Evacuation Shelter and Life as an Evacuee

-I crawled through the rubble and managed to reach the evacuation center based at a school facility, but I was told, “This place is already full. Go to another place, please”. At last, they opened up the classrooms in addition to the gym and I was accepted.

-As the shelter was already full of evacuees, I had no choice than staying in my car.

-I couldn’t sleep the night of the earthquake from nervousness, aftershocks and also the explosion of an oil refinery. Furthermore, it was very cold.

-We had to sleep on the floor, each with a space as small as a piece of blanket. We couldn’t even turn over in our sleep because we lay shoulder to shoulder.

-It was very cold because I had to sleep nearby the entrance.

-We burned the rubble to keep us warm.

- The shelter was poorly heated but I hesitated to complain about that.

 -The evacuation center was in no condition for my husband who has asthma, so we stayed in our car the day of the earthquake.

-A mother with a baby secretly gave me a rice-ball. When she went back home to get her baby’s milk formula, she instinctively grabbed the rice cooker, too. Mothers, who have children to protect, are strong!

-On the morning after the earthquake, the food ration we received at the Town Hall was only half of a banana to cover both breakfast and lunch.

-Blankets were given to evacuees a few days after the earthquake.

-Children and older people in the shelter were given priority to receive supplies and food. We could not receive any of them because we had stayed in our car.

-When we went to the toilet, it was overflowed with excrement. I had to persuade my daughter to use it as I thought we had no choice.

-The most difficult problem was the lack of water for toilet flushing. I should have filled up the bathtub before the water supply was cut off. A few days later, my neighbor opened their well to the public. It was very helpful.

-It was difficult for me, a wheelchair user, to go to the toilet because it was downstairs. Furthermore, it was a Japanese squatting style toilet for children. I asked for a ride to the Town Hall and used their western style toilet. I tried not to drink water because I couldn’t go there in the middle of the night.

-I fled my home leaving behind my asthma medication. I suffered shortness of breath at night.

-I felt sick and vomited when I was staying at my sister’s house. Then my son called for an ambulance but the call did not get through for the entire night. I had believed that an ambulance would come whenever you called, but I was wrong.

-As water was especially precious, we covered plates with plastic wrap so we didn’t have to wash them every time. We wrote our names on paper cups and used them as many times as we could.

-A supermarket in my neighborhood kindly distributed supplies free of charge. It was very helpful because we had only tissue paper in our car.

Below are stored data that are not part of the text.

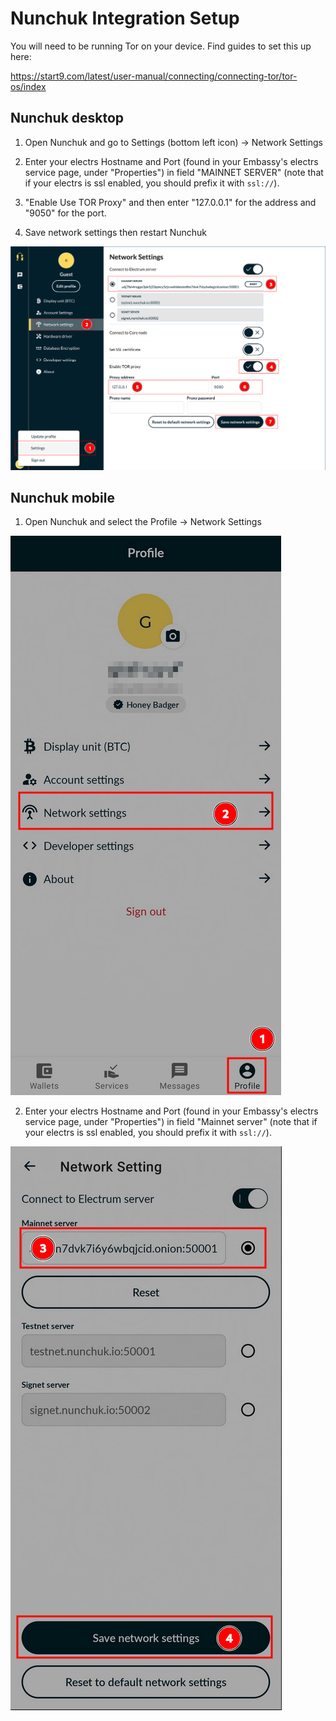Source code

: # Nunchuk Integration Setup

You will need to be running Tor on your device.  Find guides to set this up here:

https://start9.com/latest/user-manual/connecting/connecting-tor/tor-os/index

## Nunchuk desktop

1. Open Nunchuk and go to Settings (bottom left icon) -> Network Settings


1. Enter your electrs Hostname and Port (found in your Embassy's electrs service page, under "Properties") in field "MAINNET SERVER" (note that if your electrs is ssl enabled, you should prefix it with `ssl://`).


1.  "Enable Use TOR Proxy" and then enter "127.0.0.1" for the address and "9050" for the port.

1. Save network settings then restart Nunchuk

![Nunchuk desktop](assets/desktop.png)

## Nunchuk mobile

1. Open Nunchuk and select the Profile -> Network Settings

![Nunchuk mobile settings](assets/mobile-1.png)

2. Enter your electrs Hostname and Port (found in your Embassy's electrs service page, under "Properties") in field "Mainnet server" (note that if your electrs is ssl enabled, you should prefix it with `ssl://`).

![Nunchuk mobile network settings](assets/mobile-2.png)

-Gas for private cars was not provided for about two weeks after the disaster.

-When I was worried over what to do along with my husband in poor health, an acquaintance and my sister came to find us from Shiogama City. Thanks to them, we could stay at my acquaintance’s house for a while.

-We could not stay overnight in my car because of the physical burden it would place on my mother, so we evacuated at night to my sister-in-law’s house in Tagajo City.

-Living with other people in the shelter was extremely tough for my daughter who has Down syndrome.

-I discussed with my wife and decided that my wife and son would remain in the shelter because necessary information would be more accessible there.

-As there was no food at that time, we had to go out of town and find food by ourselves.

-My friend had a well and also propane gas to cook with.

-My son worked for a sekkotsu-in or bonesetter’s office. He carried a bed from his office and kindly started providing care for the older people in the shelter.

-Public transportation was totally out of service.

-I used an alternate bus service to commute. I had to leave home at four in the morning and wait in the line from five to get on the bus leaving at six.

-I left my mother at my relative’s house because she suffered from the flu at that time and was not allowed to stay in the shelter. Later she asked me to pick her up because she recovered. I thought the condition in the relative’s house was much better than in the shelter, but she insisted, “I want to stay with you all!” I couldn’t say anything to that and just went to pick her up.

-Things were not always bad during the three months of my life in the shelter because I could meet many people there.